For Tones and I, Pop Stardom Was Never Part of the Plan

2021-02-26T12:00:04+00:00February 26th, 2021|News|

The Austrlian-born singer-songwriter spoke to Billboard about the aftermath of the “Dance Monkey” craze and her impending debut album

There are few songs that have made viral impact recently like Tones And I’s “Dance Monkey,” an exuberant bass-heavy dance track that hit (No. 1) in 30 countries over the last two years. In Australia, the singer-songwriter’s home country, it’s become the longest running chart topper of all time. After racking up 1.5 billion YouTube views and 7.5 billion streams, you’d never guess that the global phenomenon all started in parking lots, strip malls, and street corners on the east coast of Oz, in the small coastal town of Byron Bay.

That’s where Tones — born Toni Watson — began busking in 2017, perfecting renditions of songs by artists like Macklemore before beginning to write and perform her own – including “Dance Monkey — at those free outdoors shows. “I lived in my van. I would wake up, go for a drive, swim in the ocean, busk in the daytime, go down to the beach, play a set as the sun was going down, take the speakers to the shops that were closed, start playing for about five hours,” she says. “I felt this sense of freedom. I can go wherever I want, whenever I want. I can just play music.”

Tones grew up south of Melbourne, with an insatiable love of music. Before moving to Byron, she was paying the bills putting in hours at clothing stores but itching to live the creative life. “It was killing me working in retail. All these songs would come on the store speakers, and I would get so emotional. I would know that I’m not doing everything I could possibly do for myself. [I’d think to myself] ‘why am I wasting my time selling people jeans?’” From there, she packed up and moved to Byron, which has lax laws about street performing and has attracted enough of a busking culture that she was able to subsist on tips alone. “It’s like some crazy festival that never ends. There’s constantly people playing in the street. Fire twirlers — and that’s not an exaggeration.”

Even in the wild mix of people, Tones stood out from the jump with her lofty pop records and piercing howl of a voice, both far cries from busking’s traditional acoustic style. “There are so many guys with long hair and guitars. Definitely no chubby, blonde girls with synthesizers, loop pedals, and harmonizers.”

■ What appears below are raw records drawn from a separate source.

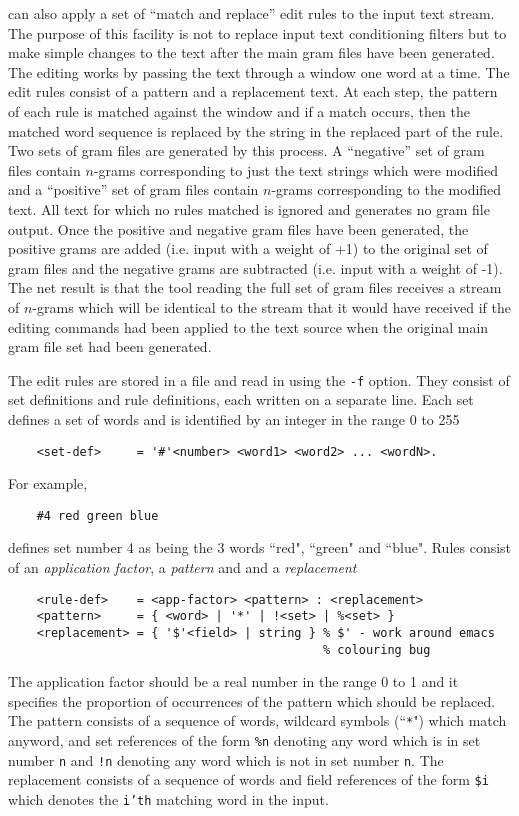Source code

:  can also apply a set of ``match and replace'' edit 
rules to the input text stream.  The purpose of this facility is not
to replace input text conditioning filters but to make simple changes
to the text after the main gram files have been generated.  The
editing works by passing the text through a window one word at a time.
The edit rules consist of a pattern and a replacement text. At each
step, the pattern of each rule is matched against the window and if a
match occurs, then the matched word sequence is replaced by the string
in the replaced part of the rule.  Two sets of gram files are
generated by this process.  A ``negative'' set of gram files contain
$n$-grams corresponding to just the text strings which were modified and
a ``positive'' set of gram files contain $n$-grams corresponding to the
modified text.  All text for which no rules matched is ignored and
generates no gram file output.  Once the positive and negative gram
files have been generated, the positive grams are added (i.e. input
with a weight of +1) to the original set of gram files and the
negative grams are subtracted (i.e. input with a weight of -1).  The
net result is that the tool reading the full set of gram files
receives a stream of $n$-grams which will be identical to the stream that
it would have received if the editing commands had been applied to the
text source when the original main gram file set had been generated.

The edit rules are stored in a file and read in using the \texttt{-f}
option.  They consist of set definitions and rule definitions, each
written on a separate line. Each set defines a set of words and is
identified by an integer in the range 0 to 255
\begin{verbatim}
    <set-def>     = '#'<number> <word1> <word2> ... <wordN>.
\end{verbatim}
For example, 
\begin{verbatim}
    #4 red green blue 
\end{verbatim}
defines set number 4 as being the 3 words ``red", ``green" and ``blue".  Rules
consist of an \textit{application factor}, a \textit{pattern} and and a
\textit{replacement}
\begin{verbatim}
    <rule-def>    = <app-factor> <pattern> : <replacement>
    <pattern>     = { <word> | '*' | !<set> | %<set> }
    <replacement> = { '$'<field> | string } % $' - work around emacs
                                            % colouring bug
\end{verbatim}
The application factor should be a real number in the range 0 to 1 and
it specifies the proportion of occurrences of the pattern which should
be replaced.  The pattern consists of a sequence of words, wildcard
symbols (``\texttt{*}") which match anyword, and set references of the
form \texttt{\%n} denoting any word which is in set number \texttt{n}
and \texttt{!n} denoting any word which is not in set number
\texttt{n}.  The replacement consists of a sequence of words and field
references of the form \texttt{\$i} which denotes the \texttt{i'th}
matching word in the input.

After a couple years on the scene, Tones released her first single “Johnny Run Away,” a glittering and melancholy track that tells the real-life story of a friend’s difficult coming out experience. It was an instant national success. “I uploaded the song at 11 and went for a walk with my friend Frankie to the lighthouse. By the time I got back to my phone at [a] quarter to 12, it was just blowing up. It got added onto every radio station in Australia,” she says. But her instant fame wasn’t without its challenges and the newfound notoriety began to make things a bit testy in the busking world. Fellow performers would question why Tones was still busking at all, not realizing that wowing audiences with her DIY sidewalk productions was all she ever really wanted. “I [wanted] to go to Byron and play music on the street. That was honestly my goal. That was my dream. So when I became that person that I wanted to be and quit my job and moved up there, that was when I had reached success. Everything else that came after was something I’d never planned for.”

Moreover, as Tones’ profile grew so too did the size and unruliness of her shows. She wrote “Dance Monkey” as a response to meeting the expectations of a more and more fervent fanbase, hoping to make it more relatable by disguising the personal nature of the track by switching the word “dance” with the word “sing.” “I wanted to write a song about the anger and aggression on the street towards me as a busker, whether from other buskers or the patrons. People in the street would grab me by the arms. I would sing again and again, [with] no care of me or how long I was going for, the six encores I already did for people that night, the people that knocked all my equipment off its stand, broke my keyboard, stole my money. I was frustrated, so I just wrote this song about it.”

The song caught fire largely based on its own strikingly addictive and distinctive qualities — the staccato keys, dramatic bass drop, and Tones’ roaring voice — leading to it becoming the most Shazamed song of all time as of fall 2020. To follow up the ubiquitous smash, she’s using her new platform and unlikely journey to motivate others to take the chances that led her to this unprecedented success to begin with. She’s finishing up an album, and in November released the single “Fly Away,” an inspirational ode with a swelling chorus about chasing your goals no matter the cost. “It’d be so easy to write a song that’s like, I’m a badass, a 10 out of 10, and look at my car,” she says. “But when I was young, when I wanted to start writing music, it was because of songs that people wrote to help other people. Kids need that. I’m still trying to write the album that I wanted to listen to when I was young.” Which is to say, it’s less about trying to repeat the lightning-in-a-bottle success of “Dance Monkey” than it is to spark the next unlikely superstar to come up after her. “The next big, big, big hit,” Tones believes, “will be from another underground artist that no one’s ever heard of.”